In the 1970s, almost one hundred years after the discovery of the second law of thermodynamics, the opposite phenomenon, the dissipative structure, was discovered. It showed that as the disorder of energy increases, a new order, in the form of dissipative structure, simultaneously arises. They counteract each other and suggest the possibility of a new transformative relationship between order in energy and order in dissipative structure. In other words, the permanent degeneration of structure might be balanced by the newly developed structure.
Similar to the way that Einstein’s law merged the transformation of matter and energy, the possible transformative relationship in structure could offer the opportunity for a higher level of conservation law that merges the conservation of matter, energy, and structure. It would offer a system of general reincarnation for all three aspects. The subsequent higher levels alluded to in the traditional Indian understanding of the body might also possess additional conservation laws describing life, consciousness, spirit, and conscience. Of course, significant additional progress is required before these can be discovered.
Perhaps conscience exists in the highest level of a human body. Throughout the history of science, the problem of scientific development applied for good or for evil has troubled scientists. This raises an even more fundamental question: what is good and what is evil? For instance, the decades-old debate as to whether nuclear energy is good or evil still continues. Similarly, modern developments like genetic engineering pose the same question.

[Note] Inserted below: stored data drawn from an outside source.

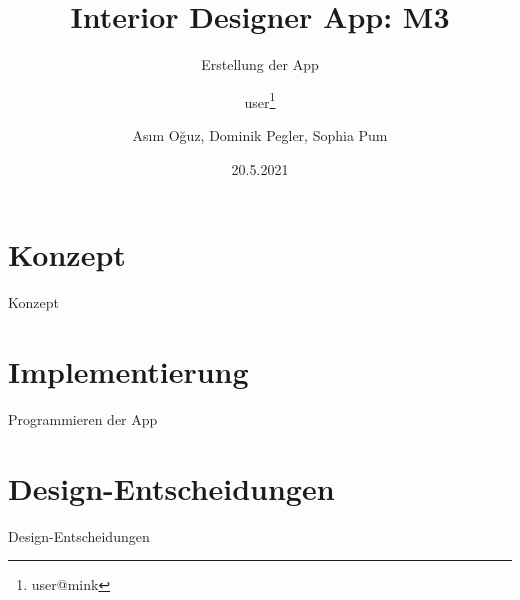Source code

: \documentclass[presentation,bigger,aspectratio=169]{beamer}
\author{user\thanks{user@mink}}
\date{20.5.2021}
\title{Interior Designer App: M3}
\subtitle{Erstellung der App}
\author[A.Oğuz, D.Pegler, S.Pum]{Asım Oğuz, Dominik Pegler, Sophia Pum}
\institute{Universität Wien, Fakultät für Informatik (SS2021)}
\begin{document}
\maketitle

\section{Konzept}
\label{sec:org661a293}

\begin{frame}[label={sec:org37261d2}]{\vspace{2.2cm}\begin{center}\MakeUppercase{\insertsection}\end{center}}
\end{frame}

\begin{frame}[label={sec:org1d53cbf}]{Konzept}
\end{frame}

\section{Implementierung}
\label{sec:org291cb03}
\begin{frame}[label={sec:org858dbb1}]{\vspace{2.2cm}\begin{center}\MakeUppercase{\insertsection}\end{center}}
\end{frame}

\begin{frame}[label={sec:org1cd5182}]{Programmieren der App}
\end{frame}
\section{Design-Entscheidungen}
\label{sec:orgd4ed076}
\begin{frame}[label={sec:orgbe0bac8}]{\vspace{2.2cm}\begin{center}\MakeUppercase{\insertsection}\end{center}}
\end{frame}

\begin{frame}[label={sec:org8620d59}]{Design-Entscheidungen}
\end{frame}
\appendix
\end{document}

It is worth noting here that conscience is somewhat opposed to Darwinism in that it is at odds with the fundamental Darwinian principle of ruthlessly fighting for survival. A Russian friend of mine said; “If there is some truth in Darwinism, it is at most a half theory, like the second law of thermodynamics. There must be another half. If we say Darwinism is the ugly and cruel half of evolution, there must be a beautiful and virtuous half of evolution.” If this is true, this other half must provide some scientific and quantitative criteria to differentiate what is good and what is evil.

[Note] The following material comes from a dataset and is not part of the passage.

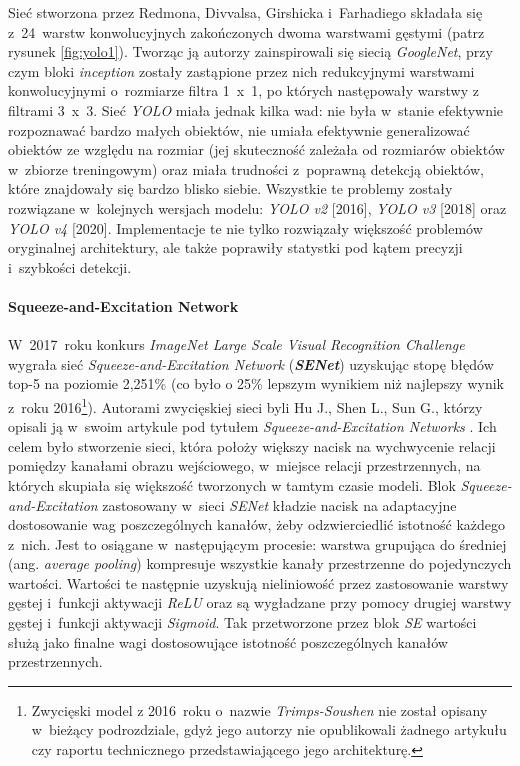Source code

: Sieć stworzona przez Redmona, Divvalsa, Girshicka i~Farhadiego składała się z~24~warstw konwolucyjnych zakończonych dwoma warstwami gęstymi (patrz rysunek \ref{fig:yolo1}). Tworząc ją autorzy zainspirowali się siecią \emph{GoogleNet}, przy czym bloki \emph{inception} zostały zastąpione przez nich redukcyjnymi warstwami konwolucyjnymi  o~rozmiarze filtra 1~x~1, po których następowały warstwy z filtrami 3~x~3. Sieć \emph{YOLO} miała jednak kilka wad: nie była w~stanie efektywnie rozpoznawać bardzo małych obiektów, nie umiała efektywnie generalizować obiektów ze względu na rozmiar (jej skuteczność zależała od rozmiarów obiektów w~zbiorze treningowym) oraz miała trudności z~poprawną detekcją obiektów, które znajdowały się bardzo blisko siebie. Wszystkie te problemy zostały rozwiązane w~kolejnych wersjach modelu: \emph{YOLO v2} [2016], \emph{YOLO v3} [2018] oraz \emph{YOLO v4} [2020]. Implementacje te nie tylko rozwiązały większość problemów oryginalnej architektury, ale także poprawiły statystki pod kątem precyzji i~szybkości detekcji.

\paragraph*{Squeeze-and-Excitation Network}

W~2017~roku konkurs \emph{ImageNet Large Scale Visual Recognition Challenge} wygrała sieć \emph{Squeeze-and-Excitation Network} (\textbf{\emph{SENet}}) uzyskując stopę błędów top-5 na poziomie 2,251\% (co było o 25\% lepszym wynikiem niż najlepszy wynik z~roku 2016\footnote{Zwycięski model z 2016~roku o~nazwie \emph{Trimps-Soushen} nie został opisany w~bieżący podrozdziale, gdyż jego autorzy nie opublikowali żadnego artykułu czy raportu technicznego przedstawiającego jego architekturę.}). Autorami zwycięskiej sieci byli Hu J., Shen L., Sun G., którzy opisali ją w~swoim artykule pod tytułem \emph{Squeeze-and-Excitation Networks} \cite{hu}. Ich celem było stworzenie sieci, która położy większy nacisk na wychwycenie relacji pomiędzy kanałami obrazu wejściowego, w~miejsce relacji przestrzennych, na których skupiała się większość tworzonych w tamtym czasie modeli. Blok \emph{Squeeze-and-Excitation} zastosowany w~sieci \emph{SENet} kładzie nacisk na adaptacyjne dostosowanie wag poszczególnych kanałów, żeby odzwierciedlić istotność każdego z~nich. Jest to osiągane w~następującym procesie: warstwa grupująca do średniej (ang. \emph{average pooling}) kompresuje wszystkie kanały przestrzenne do pojedynczych wartości. Wartości te następnie uzyskują nieliniowość przez zastosowanie warstwy gęstej i~funkcji aktywacji \emph{ReLU} oraz są wygładzane przy pomocy drugiej warstwy gęstej i~funkcji aktywacji \emph{Sigmoid}. Tak przetworzone przez blok \emph{SE} wartości służą jako finalne wagi dostosowujące istotność poszczególnych kanałów przestrzennych.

Perhaps the goal of incorporating consciousness into scientific theory is too ambitious. The limitations of our senses, discussed in chapter 1, provide a significant impediment. While we can construct instruments to extend the abilities of our senses, such as telescopes and microscopes, these act as transformers, thereby introducing distortions. The more instruments we use, the more distortions arise. In the end, we would approach a limitation of distortion, which would be the boundary of our recognition.

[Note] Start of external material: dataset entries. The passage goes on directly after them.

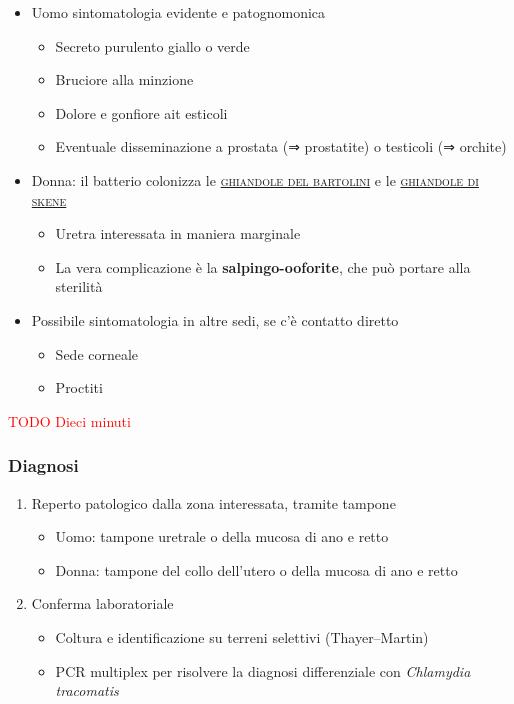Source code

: \documentclass[italian,]{article}
\providecommand{\tightlist}{%
  \setlength{\itemsep}{0pt}\setlength{\parskip}{0pt}}
\renewcommand{\a}[1]{\underline{\textsc{#1}}}
\newcommand{\TODO}[1]{\textcolor{red}{\textsf{\footnotesize{TODO #1}}}} %
\begin{document}
\begin{itemize}
\tightlist
\item
  Uomo sintomatologia evidente e patognomonica

  \begin{itemize}
  \tightlist
  \item
    Secreto purulento giallo o verde
  \item
    Bruciore alla minzione
  \item
    Dolore e gonfiore ait esticoli
  \item
    Eventuale disseminazione a prostata (⇒ prostatite) o testicoli (⇒
    orchite)
  \end{itemize}
\item
  Donna: il batterio colonizza le \a{ghiandole del bartolini} e le
  \a{ghiandole di skene}

  \begin{itemize}
  \tightlist
  \item
    Uretra interessata in maniera marginale
  \item
    La vera complicazione è la \textbf{salpingo-ooforite}, che può
    portare alla sterilità
  \end{itemize}
\item
  Possibile sintomatologia in altre sedi, se c'è contatto diretto

  \begin{itemize}
  \tightlist
  \item
    Sede corneale
  \item
    Proctiti
  \end{itemize}
\end{itemize}

\TODO{Dieci minuti}

\hypertarget{diagnosi-5}{%
\subsubsection{Diagnosi}\label{diagnosi-5}}

\begin{enumerate}
\def\labelenumi{\arabic{enumi}.}
\tightlist
\item
  Reperto patologico dalla zona interessata, tramite tampone

  \begin{itemize}
  \tightlist
  \item
    Uomo: tampone uretrale o della mucosa di ano e retto
  \item
    Donna: tampone del collo dell'utero o della mucosa di ano e retto
  \end{itemize}
\item
  Conferma laboratoriale

  \begin{itemize}
  \tightlist
  \item
    Coltura e identificazione su terreni selettivi (Thayer--Martin)
  \item
    PCR multiplex per risolvere la diagnosi differenziale con
    \emph{Chlamydia tracomatis}
  \end{itemize}
\end{enumerate}
\end{document}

We have known quite a few boundaries in the textbooks of physics. The speed of light constant is a typical boundary for us, as is Planck’s constant. There are many others. In fact, most constants are the boundaries of our limitations.
Besides the limitations of our sense organs, we have serious problems in the limitations of our language. Our daily language was developed with only the experience of the first level of body, the physical body. We have seen in this book how difficult it is to describe the second level of body, the electromagnetic body, with the language of the physical body. Proceeding into higher levels of body would make using our daily language to describe them even more problematic. The great philosopher Lao Tzu clearly expressed the limitation of language when he said, “The word that can be spoken is not the real Word. The name that can be named is not the real Name.”5 It is worth noting that the “Word” Lao Tzu is referring to can be regarded as the same as in the Christian Bible’s “In the beginning was the Word,”6 as well as “And the Word was made flesh, and dwelt among us, full of glory and truth.”7
Therefore, the more we know the limitations of our language, our senses, and our intelligence, the closer we are to glory and truth.